Algebraic renormalization of supersymmetric gauge theories with dimensionful parameters

TL;DR

This paper demonstrates that supersymmetric gauge theories with dimensionful parameters do not have perturbative soft anomalies, using algebraic renormalization and spurion analysis to extend previous anomaly results.

Contribution

It provides a rigorous proof that soft anomalies are absent in such theories, filling gaps in earlier incomplete arguments.

Findings

No perturbative soft anomalies found in supersymmetric gauge theories with dimensionful parameters.

The combination of algebraic renormalization and spurion analysis effectively rules out quantum violations of supersymmetry.
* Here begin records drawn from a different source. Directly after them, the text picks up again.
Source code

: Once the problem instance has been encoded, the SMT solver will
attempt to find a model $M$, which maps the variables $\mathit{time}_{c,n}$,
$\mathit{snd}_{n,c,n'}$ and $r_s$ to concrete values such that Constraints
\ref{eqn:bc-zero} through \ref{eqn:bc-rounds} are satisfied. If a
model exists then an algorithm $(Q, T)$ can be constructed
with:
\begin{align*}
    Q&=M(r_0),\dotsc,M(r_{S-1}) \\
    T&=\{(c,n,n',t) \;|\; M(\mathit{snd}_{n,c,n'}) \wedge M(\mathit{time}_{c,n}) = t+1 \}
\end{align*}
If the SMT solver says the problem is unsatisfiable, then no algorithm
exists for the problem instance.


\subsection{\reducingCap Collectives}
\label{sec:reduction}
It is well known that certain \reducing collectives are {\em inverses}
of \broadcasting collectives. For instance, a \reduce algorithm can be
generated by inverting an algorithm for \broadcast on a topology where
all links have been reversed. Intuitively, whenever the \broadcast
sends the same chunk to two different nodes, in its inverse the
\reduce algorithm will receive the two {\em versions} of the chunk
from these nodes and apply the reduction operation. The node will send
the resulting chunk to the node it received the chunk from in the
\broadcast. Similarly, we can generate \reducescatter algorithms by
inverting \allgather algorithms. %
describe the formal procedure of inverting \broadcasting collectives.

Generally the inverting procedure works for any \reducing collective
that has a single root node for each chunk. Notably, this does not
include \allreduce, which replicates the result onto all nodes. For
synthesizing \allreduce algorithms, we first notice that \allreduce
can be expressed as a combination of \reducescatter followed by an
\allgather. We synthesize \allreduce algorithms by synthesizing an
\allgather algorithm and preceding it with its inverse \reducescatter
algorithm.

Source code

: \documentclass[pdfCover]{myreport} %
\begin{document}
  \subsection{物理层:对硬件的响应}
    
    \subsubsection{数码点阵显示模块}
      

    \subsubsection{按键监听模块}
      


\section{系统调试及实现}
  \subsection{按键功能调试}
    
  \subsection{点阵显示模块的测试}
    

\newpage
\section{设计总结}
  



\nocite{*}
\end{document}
The method works in the on-shell formalism with dynamical spurions, which can be decoupled.

Abstract

It is usually believed that there are no perturbative anomalies in supersymmetric gauge theories beyond the well-known chiral anomaly. In this paper we revisit this issue, because previously given arguments are incomplete. Specifically, we rule out the existence of soft anomalies, i.e., quantum violations of supersymmetric Ward identities proportional to a mass parameter in a classically supersymmetric theory. We do this by combining a previously proven theorem on the absence of hard anomalies with a spurion analysis, using the methods of Algebraic Renormalization. We work in the on-shell component formalism throughout. In order to deal with the nonlinearity of on-shell supersymmetry transformations, we take the spurions to be dynamical, and show how they nevertheless can be decoupled.